But can Jediism actually be considered a religion? The movement's website offers a vague answer to this question: "Whether or not Jediism is a religion is a choice you must make for yourself, even if this choice might be irrelevant, since it's first and foremost a spiritual and philosophical movement." Nonetheless, on 7 March 2016, the Jediism movement requested to be granted official status as a religion, which was later rejected by the UK's Official Charity Regulator. 
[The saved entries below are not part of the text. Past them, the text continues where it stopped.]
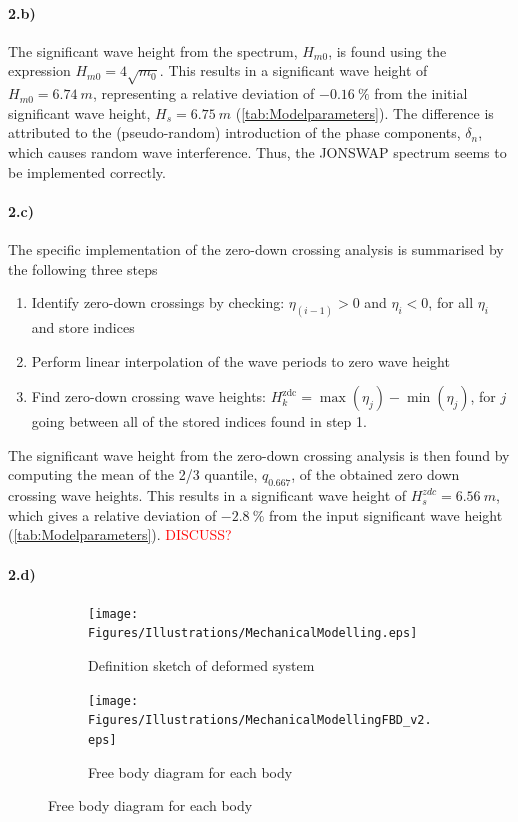 \paragraph{2.b)} The significant wave height from the spectrum, $H_{m0}$, is found using the expression $H_{m0} = 4\sqrt{m_0}$. This results in a significant wave height of $H_{m0}=\SI{6.74}{m}$, representing a relative deviation of $\SI{-0.16}{\percent}$ from the initial significant wave height, $H_s=\SI{6.75}{m}$ (\cref{tab:Modelparameters}). The difference is attributed to the (pseudo-random) introduction of the phase components, $\delta_n$, which causes random wave interference. Thus, the JONSWAP spectrum seems to be implemented correctly. 

\paragraph{2.c)} The specific implementation of the zero-down crossing analysis is summarised by the following three steps
\begin{enumerate}
    \item Identify zero-down crossings by checking: $\eta_{(i-1)}> 0$ and $\eta_{i} < 0$, for all $\eta_i$ and store indices
    \item Perform linear interpolation of the wave periods to zero wave height
    \item Find zero-down crossing wave heights: $H_k^{\text{zdc}}=\max(\eta_{j})-\min(\eta_{j})$, for $j$ going between all of the stored indices found in step 1.
\end{enumerate}
The significant wave height from the zero-down crossing analysis is then found by computing the mean of the 2/3 quantile, $q_{0.667}$, of the obtained zero down crossing wave heights. This results in a significant wave height of $H_s^{zdc}=\SI{6.56}{m}$, which gives a relative deviation of $\SI{-2.8}{\percent}$ from the input significant wave height (\cref{tab:Modelparameters}). \textcolor{red}{DISCUSS?}

\paragraph{2.d)}

\begin{figure}[htb]
\begin{subfigure}[t]{.5\textwidth}
    \centering
    \texttt{[image: Figures/Illustrations/MechanicalModelling.eps]}
    \caption{Definition sketch of deformed system}
    \label{fig:MechanicalModel}
\end{subfigure}%
\begin{subfigure}[t]{.5\textwidth}
    \centering
    \texttt{[image: Figures/Illustrations/MechanicalModellingFBD\_v2.eps]}
    \caption{Free body diagram for each body}
    \label{fig:MechanicalModelFBD}
\end{subfigure}
\end{figure}
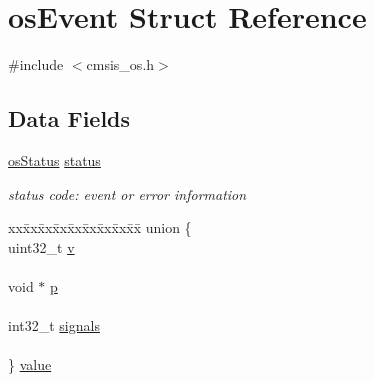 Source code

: \hypertarget{structos_event}{}\section{os\+Event Struct Reference}
\label{structos_event}


{\ttfamily \#include $<$cmsis\+\_\+os.\+h$>$}

\subsection*{Data Fields}
\begin{DoxyCompactItemize}
\item 
\mbox{\label{structos_event_ad477a289f1f03ac45407b64268d707d3}} 
\mbox{\hyperlink{cmsis__os_8h_ae2e091fefc4c767117727bd5aba4d99e}{os\+Status}} \mbox{\hyperlink{structos_event_ad477a289f1f03ac45407b64268d707d3}{status}}
\begin{DoxyCompactList}\small\item\em status code\+: event or error information \end{DoxyCompactList}\item 
\mbox{\label{structos_event_ab2eda1adca1b3386a3c580215955b670}} 
\begin{tabbing}
xx\=xx\=xx\=xx\=xx\=xx\=xx\=xx\=xx\=\kill
union \{\\
\>uint32\_t \mbox{\hyperlink{structos_event_a9e0a00edabf3b8a5dafff624fff7bbfc}{v}}\\
\>\\
\>void $\ast$ \mbox{\hyperlink{structos_event_a117104b82864d3b23ec174af6d392709}{p}}\\
\>\\
\>int32\_t \mbox{\hyperlink{structos_event_ad0dda1bf7e74f1576261d493fba232b6}{signals}}\\
\>\\
\} \mbox{\hyperlink{structos_event_ab2eda1adca1b3386a3c580215955b670}{value}}\\


\end{tabbing}
\end{DoxyCompactItemize}

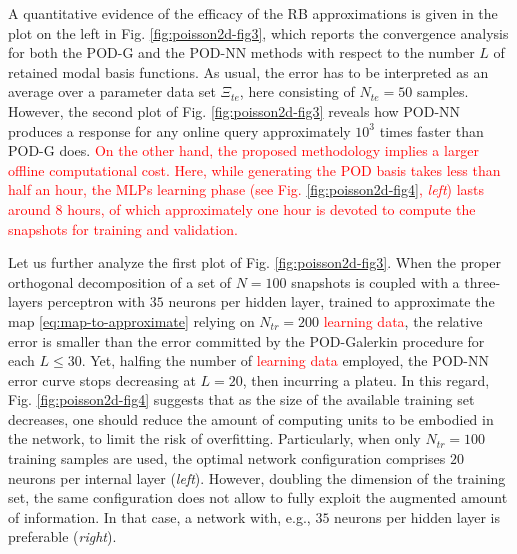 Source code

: \documentclass[longtitle]{elsarticle}
\numberwithin{equation}{section}
\theoremstyle{theorem}
\theoremstyle{definition}
\theoremstyle{remark}
\theoremstyle{proposition}
\numberwithin{figure}{section}
\begin{document}
		
		A quantitative evidence of the efficacy of the RB approximations is given in the plot on the left in Fig. \ref{fig:poisson2d-fig3}, which reports the convergence analysis for both the POD-G and the POD-NN methods with respect to the number $L$ of retained modal basis functions. As usual, the error has to be interpreted as an average over a parameter data set $\Xi_{te}$, here consisting of $N_{te} = 50$ samples. However, the second plot of Fig. \ref{fig:poisson2d-fig3} reveals how POD-NN produces a response for any online query approximately $10^3$ times faster than POD-G does. \textcolor{red}{On the other hand, the proposed methodology implies a larger offline computational cost. Here, while generating the POD basis takes less than half an hour, the MLPs learning phase (see Fig. \ref{fig:poisson2d-fig4}, \emph{left}) lasts around $8$ hours, of which approximately one hour is devoted to compute the snapshots for training and validation.} 

		Let us further analyze the first plot of Fig. \ref{fig:poisson2d-fig3}. When the proper orthogonal decomposition of a set of $N = 100$ snapshots is coupled with a three-layers perceptron with $35$ neurons per hidden layer, trained to approximate the map \eqref{eq:map-to-approximate} relying on $N_{tr} = 200$ \textcolor{red}{learning data}, the relative error is smaller than the error committed by the POD-Galerkin procedure for each $L \leq 30$. Yet, halfing the number of \textcolor{red}{learning data} employed, the POD-NN error curve stops decreasing at $L = 20$, then incurring a plateu. In this regard, Fig. \ref{fig:poisson2d-fig4} suggests that as the size of the available training set decreases, one should reduce the amount of computing units to be embodied in the network, to limit the risk of overfitting. Particularly, when only $N_{tr} = 100$ training samples are used, the optimal network configuration comprises $20$ neurons per internal layer (\emph{left}). However, doubling the dimension of the training set, the same configuration does not allow to fully exploit the augmented amount of information. In that case, a network with, e.g., $35$ neurons per hidden layer is preferable (\emph{right}). 
	
\end{document}
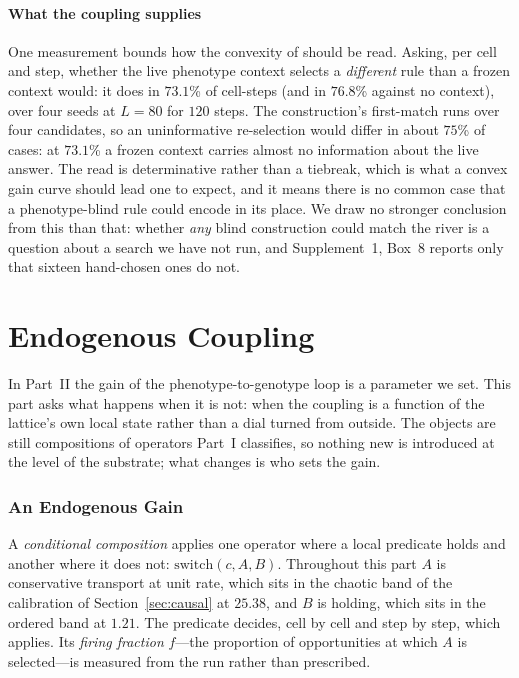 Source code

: \documentclass[man,12pt,floatsintext,donotrepeattitle]{apa7}
\newcommand{\secref}[1]{\emph{\nameref{#1}}}
\newcommand{\suppfindingref}[1]{Supplement~1, Box~#1}
\begin{document}
\subsection{What the coupling supplies}

One measurement bounds how the convexity of \secref{sec:gain} should be read.
Asking, per cell and step, whether the live phenotype context selects a
\emph{different} rule than a frozen context would: it does in $73.1$\% of
cell-steps (and in $76.8$\% against no context), over four seeds at $L=80$ for
$120$ steps. The construction's first-match runs over four candidates, so an
uninformative re-selection would differ in about $75$\% of cases: at $73.1$\% a
frozen context carries almost no information about the live answer. The read is
determinative rather than a tiebreak, which is what a convex gain curve should
lead one to expect, and it means there is no common case that a
phenotype-blind rule could encode in its place. We draw no stronger conclusion
from this than that: whether \emph{any} blind construction could match the
river is a question about a search we have not run, and
\suppfindingref{8} reports only that sixteen hand-chosen ones do not.

\part{Endogenous Coupling}
\label{part:endogenous}

\noindent In Part~II the gain of the phenotype-to-genotype loop is a parameter we
set. This part asks what happens when it is not: when the coupling is a function
of the lattice's own local state rather than a dial turned from outside. The
objects are still compositions of operators Part~I classifies, so nothing new is
introduced at the level of the substrate; what changes is who sets the gain.

\section{An Endogenous Gain}
\label{sec:endogenous-gain}

A \emph{conditional composition} applies one operator where a local predicate
holds and another where it does not: $\mathrm{switch}(c, A, B)$. Throughout this
part $A$ is conservative transport at unit rate, which sits in the chaotic band
of the calibration of Section~\ref{sec:causal} at $25.38$, and $B$ is
holding, which sits in the ordered band at $1.21$. The predicate decides, cell by
cell and step by step, which applies. Its \emph{firing fraction} $f$---the
proportion of opportunities at which $A$ is selected---is measured from the run
rather than prescribed.
\end{document}

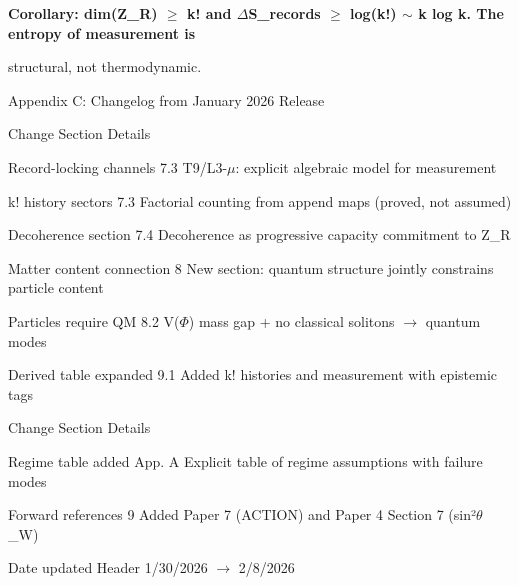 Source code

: \documentclass[11pt]{article}
\begin{document}
\textbf{Corollary: dim(Z_R) $\geq$ k! and $\Delta$S_records $\geq$ log(k!) $\sim$ k log k. The entropy of measurement is}

structural, not thermodynamic.



Appendix C: Changelog from January 2026 Release

Change                              Section      Details



Record-locking channels             7.3          T9/L3-$\mu$: explicit algebraic model for measurement



k! history sectors                  7.3          Factorial counting from append maps (proved, not assumed)



Decoherence section                 7.4          Decoherence as progressive capacity commitment to Z_R



Matter content connection           8            New section: quantum structure jointly constrains particle content



Particles require QM                8.2          V($\Phi$) mass gap + no classical solitons $\to$ quantum modes



Derived table expanded              9.1          Added k! histories and measurement with epistemic tags



Change                              Section       Details



Regime table added                  App. A        Explicit table of regime assumptions with failure modes



Forward references                  9             Added Paper 7 (ACTION) and Paper 4 Section 7 (sin²$\theta$_W)



Date updated                        Header        1/30/2026 $\to$ 2/8/2026
\end{document}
The request was made by the Temple of the Jedi Order, not by the Church of Jediism: "This petition was made by a different group, a jedi-christian movement, not by us," confirms Daniel Morgan Jones, who is the face of the Church of Jediism. By distancing himself from the Order, Jones was able to continue advancing the movement. What's more, he confirmed his belief that in the future things might be different: "Our status will change in the next five years," he told the BBC

For now, the reasons why Jediism is not a religion are clearly stated in a 10 page document that was issued by the Official Charity Regulator following the negative decision, the main reason being that the Jediism movement is mostely made up of an online community lacking clarity and structure in its beliefs, principles and practices. 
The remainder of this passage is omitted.